Assignment: Set down each record below exactly as it stands. Pictures are not part of the copy.

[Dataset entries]
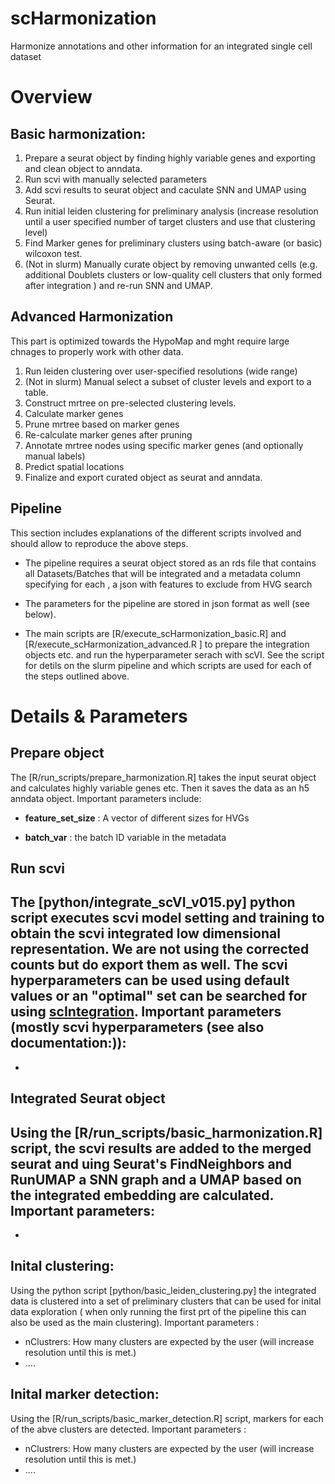 # scHarmonization
Harmonize annotations and other information for an integrated single cell dataset 

# Overview

## Basic harmonization:
1. Prepare a seurat object by finding highly variable genes and exporting and clean object to anndata.
2. Run scvi with manually selected parameters
3. Add scvi results to seurat object and caculate SNN and UMAP using Seurat.
4. Run initial leiden clustering for preliminary analysis (increase resolution until a user specified number of target clusters and use that clustering level)
5. Find Marker genes for preliminary clusters using batch-aware (or basic) wilcoxon test.
6. (Not in slurm) Manually curate object by removing unwanted cells (e.g. additional Doublets clusters or low-quality cell clusters that only formed after integration ) and re-run SNN and UMAP.

## Advanced Harmonization

This part is optimized towards the HypoMap and mght require large chnages to properly work with other data.

1. Run leiden clustering over user-specified resolutions (wide range)
2. (Not in slurm) Manual select a subset of cluster levels and export to a table.
3. Construct mrtree on pre-selected clustering levels.
4. Calculate marker genes
5. Prune mrtree based on marker genes
6. Re-calculate marker genes after pruning
7. Annotate mrtree nodes using specific marker genes (and optionally manual labels)
8. Predict spatial locations
9. Finalize and export curated object as seurat and anndata.

## Pipeline

This section includes explanations of the different scripts involved and should allow to reproduce the above steps.

- The pipeline requires a seurat object stored as an rds file that contains all Datasets/Batches that will be integrated and a metadata column specifying for each , a json with features to exclude from HVG search 

- The parameters for the pipeline are stored in json format as well (see below).

- The main scripts are [R/execute_scHarmonization_basic.R] and [R/execute_scHarmonization_advanced.R ] to prepare the integration objects etc. and run the hyperparameter serach with scVI. See the script for detils on the slurm pipeline and which scripts are used for each of the steps outlined above.

# Details & Parameters 

## Prepare object

The [R/run_scripts/prepare_harmonization.R] takes the input seurat object and calculates highly variable genes etc. Then it saves the data as an h5 anndata object.
Important parameters include:

- **feature_set_size** : A vector of different sizes for HVGs

- **batch_var** : the batch ID variable in the metadata

## Run scvi

The [python/integrate_scVI_v015.py] python script executes scvi model setting and training to obtain the scvi integrated low dimensional representation. We are not using the corrected counts but do export them as well. The scvi hyperparameters can be used using default values or an "optimal" set can be searched for using [scIntegration](LINK). 
Important parameters (mostly scvi hyperparameters (see also documentation:)):
-
-

## Integrated Seurat object

Using the [R/run_scripts/basic_harmonization.R] script, the scvi results are added to the merged seurat and uing Seurat's FindNeighbors and RunUMAP a SNN graph and a UMAP based on the integrated embedding are calculated.
Important parameters:
-
-

## Inital clustering:

Using the python script [python/basic_leiden_clustering.py] the integrated data is clustered into a set of preliminary clusters that can be used for inital data exploration ( when only running the first prt of the pipeline this can also be used as the main clustering). 
Important parameters :
- nClustrers: How many clusters are expected by the user (will increase resolution until this is met.)
- ....

## Inital marker detection:

Using the [R/run_scripts/basic_marker_detection.R] script, markers for each of the abve clusters are detected.
Important parameters :
- nClustrers: How many clusters are expected by the user (will increase resolution until this is met.)
- ....




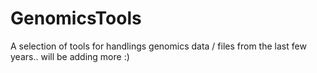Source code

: # GenomicsTools


A selection of tools for handlings genomics data / files from the last few years.. will be adding more :) 

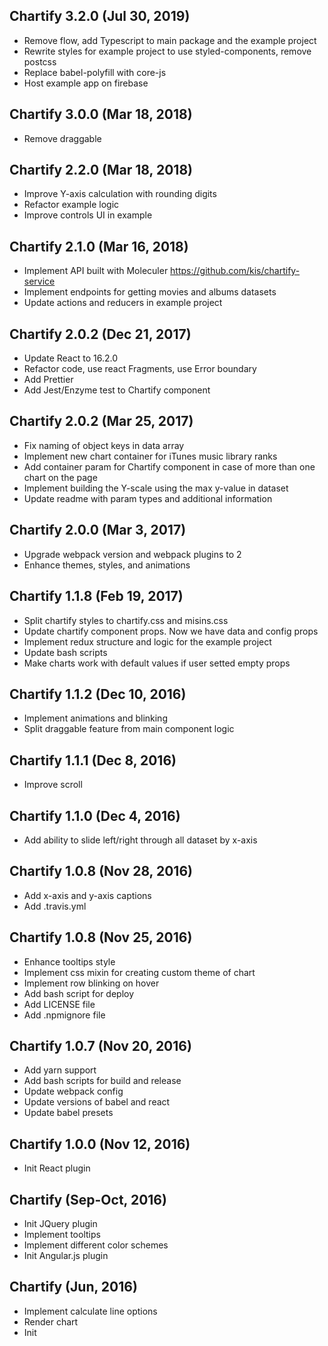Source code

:## Chartify 3.2.0 (Jul 30, 2019)  
  
* Remove flow, add Typescript to main package and the example project  
* Rewrite styles for example project to use styled-components, remove postcss    
* Replace babel-polyfill with core-js  
* Host example app on firebase  
   
## Chartify 3.0.0 (Mar 18, 2018)  

* Remove draggable

## Chartify 2.2.0 (Mar 18, 2018)

* Improve Y-axis calculation with rounding digits
* Refactor example logic
* Improve controls UI in example

## Chartify 2.1.0 (Mar 16, 2018)

* Implement API built with Moleculer https://github.com/kis/chartify-service
* Implement endpoints for getting movies and albums datasets
* Update actions and reducers in example project

## Chartify 2.0.2 (Dec 21, 2017)

* Update React to 16.2.0
* Refactor code, use react Fragments, use Error boundary
* Add Prettier
* Add Jest/Enzyme test to Chartify component

## Chartify 2.0.2 (Mar 25, 2017)

* Fix naming of object keys in data array 
* Implement new chart container for iTunes music library ranks
* Add container param for Chartify component in case of more than one chart on the page
* Implement building the Y-scale using the max y-value in dataset 
* Update readme with param types and additional information

## Chartify 2.0.0 (Mar 3, 2017)

* Upgrade webpack version and webpack plugins to 2
* Enhance themes, styles, and animations

## Chartify 1.1.8 (Feb 19, 2017)

* Split chartify styles to chartify.css and misins.css
* Update chartify component props. Now we have data and config props
* Implement redux structure and logic for the example project
* Update bash scripts
* Make charts work with default values if user setted empty props

## Chartify 1.1.2 (Dec 10, 2016)

* Implement animations and blinking
* Split draggable feature from main component logic

## Chartify 1.1.1 (Dec 8, 2016)

* Improve scroll

## Chartify 1.1.0 (Dec 4, 2016)

* Add ability to slide left/right through all dataset by x-axis

## Chartify 1.0.8 (Nov 28, 2016)

* Add x-axis and y-axis captions
* Add .travis.yml

## Chartify 1.0.8 (Nov 25, 2016)

* Enhance tooltips style
* Implement css mixin for creating custom theme of chart
* Implement row blinking on hover
* Add bash script for deploy
* Add LICENSE file
* Add .npmignore file

## Chartify 1.0.7 (Nov 20, 2016)

* Add yarn support
* Add bash scripts for build and release
* Update webpack config
* Update versions of babel and react
* Update babel presets

## Chartify 1.0.0 (Nov 12, 2016)

* Init React plugin

## Chartify (Sep-Oct, 2016)

* Init JQuery plugin
* Implement tooltips
* Implement different color schemes
* Init Angular.js plugin

## Chartify (Jun, 2016) 

* Implement calculate line options
* Render chart
* Init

Response area:
 # scHarmonization
Harmonize annotations and other information for an integrated single cell dataset 

# Overview

## Basic harmonization:
1. Prepare a seurat object by finding highly variable genes and exporting and clean object to anndata.
2. Run scvi with manually selected parameters
3. Add scvi results to seurat object and caculate SNN and UMAP using Seurat.
4. Run initial leiden clustering for preliminary analysis (increase resolution until a user specified number of target clusters and use that clustering level)
5. Find Marker genes for preliminary clusters using batch-aware (or basic) wilcoxon test.
6. (Not in slurm) Manually curate object by removing unwanted cells (e.g. additional Doublets clusters or low-quality cell clusters that only formed after integration ) and re-run SNN and UMAP.

## Advanced Harmonization

This part is optimized towards the HypoMap and mght require large chnages to properly work with other data.

1. Run leiden clustering over user-specified resolutions (wide range)
2. (Not in slurm) Manual select a subset of cluster levels and export to a table.
3. Construct mrtree on pre-selected clustering levels.
4. Calculate marker genes
5. Prune mrtree based on marker genes
6. Re-calculate marker genes after pruning
7. Annotate mrtree nodes using specific marker genes (and optionally manual labels)
8. Predict spatial locations
9. Finalize and export curated object as seurat and anndata.

## Pipeline

This section includes explanations of the different scripts involved and should allow to reproduce the above steps.

- The pipeline requires a seurat object stored as an rds file that contains all Datasets/Batches that will be integrated and a metadata column specifying for each , a json with features to exclude from HVG search 

- The parameters for the pipeline are stored in json format as well (see below).

- The main scripts are [R/execute_scHarmonization_basic.R] and [R/execute_scHarmonization_advanced.R ] to prepare the integration objects etc. and run the hyperparameter serach with scVI. See the script for detils on the slurm pipeline and which scripts are used for each of the steps outlined above.

# Details & Parameters 

## Prepare object

The [R/run_scripts/prepare_harmonization.R] takes the input seurat object and calculates highly variable genes etc. Then it saves the data as an h5 anndata object.
Important parameters include:

- **feature_set_size** : A vector of different sizes for HVGs

- **batch_var** : the batch ID variable in the metadata

## Run scvi

The [python/integrate_scVI_v015.py] python script executes scvi model setting and training to obtain the scvi integrated low dimensional representation. We are not using the corrected counts but do export them as well. The scvi hyperparameters can be used using default values or an "optimal" set can be searched for using [scIntegration](LINK). 
Important parameters (mostly scvi hyperparameters (see also documentation:)):
-
-

## Integrated Seurat object

Using the [R/run_scripts/basic_harmonization.R] script, the scvi results are added to the merged seurat and uing Seurat's FindNeighbors and RunUMAP a SNN graph and a UMAP based on the integrated embedding are calculated.
Important parameters:
-
-

## Inital clustering:

Using the python script [python/basic_leiden_clustering.py] the integrated data is clustered into a set of preliminary clusters that can be used for inital data exploration ( when only running the first prt of the pipeline this can also be used as the main clustering). 
Important parameters :
- nClustrers: How many clusters are expected by the user (will increase resolution until this is met.)
- ....

## Inital marker detection:

Using the [R/run_scripts/basic_marker_detection.R] script, markers for each of the abve clusters are detected.
Important parameters :
- nClustrers: How many clusters are expected by the user (will increase resolution until this is met.)
- ....




Source code

: # GenomicsTools


A selection of tools for handlings genomics data / files from the last few years.. will be adding more :) 

Source code

:## Chartify 3.2.0 (Jul 30, 2019)  
  
* Remove flow, add Typescript to main package and the example project  
* Rewrite styles for example project to use styled-components, remove postcss    
* Replace babel-polyfill with core-js  
* Host example app on firebase  
   
## Chartify 3.0.0 (Mar 18, 2018)  

* Remove draggable

## Chartify 2.2.0 (Mar 18, 2018)

* Improve Y-axis calculation with rounding digits
* Refactor example logic
* Improve controls UI in example

## Chartify 2.1.0 (Mar 16, 2018)

* Implement API built with Moleculer https://github.com/kis/chartify-service
* Implement endpoints for getting movies and albums datasets
* Update actions and reducers in example project

## Chartify 2.0.2 (Dec 21, 2017)

* Update React to 16.2.0
* Refactor code, use react Fragments, use Error boundary
* Add Prettier
* Add Jest/Enzyme test to Chartify component

## Chartify 2.0.2 (Mar 25, 2017)

* Fix naming of object keys in data array 
* Implement new chart container for iTunes music library ranks
* Add container param for Chartify component in case of more than one chart on the page
* Implement building the Y-scale using the max y-value in dataset 
* Update readme with param types and additional information

## Chartify 2.0.0 (Mar 3, 2017)

* Upgrade webpack version and webpack plugins to 2
* Enhance themes, styles, and animations

## Chartify 1.1.8 (Feb 19, 2017)

* Split chartify styles to chartify.css and misins.css
* Update chartify component props. Now we have data and config props
* Implement redux structure and logic for the example project
* Update bash scripts
* Make charts work with default values if user setted empty props

## Chartify 1.1.2 (Dec 10, 2016)

* Implement animations and blinking
* Split draggable feature from main component logic

## Chartify 1.1.1 (Dec 8, 2016)

* Improve scroll

## Chartify 1.1.0 (Dec 4, 2016)

* Add ability to slide left/right through all dataset by x-axis

## Chartify 1.0.8 (Nov 28, 2016)

* Add x-axis and y-axis captions
* Add .travis.yml

## Chartify 1.0.8 (Nov 25, 2016)

* Enhance tooltips style
* Implement css mixin for creating custom theme of chart
* Implement row blinking on hover
* Add bash script for deploy
* Add LICENSE file
* Add .npmignore file

## Chartify 1.0.7 (Nov 20, 2016)

* Add yarn support
* Add bash scripts for build and release
* Update webpack config
* Update versions of babel and react
* Update babel presets

## Chartify 1.0.0 (Nov 12, 2016)

* Init React plugin

## Chartify (Sep-Oct, 2016)

* Init JQuery plugin
* Implement tooltips
* Implement different color schemes
* Init Angular.js plugin

## Chartify (Jun, 2016) 

* Implement calculate line options
* Render chart
* Init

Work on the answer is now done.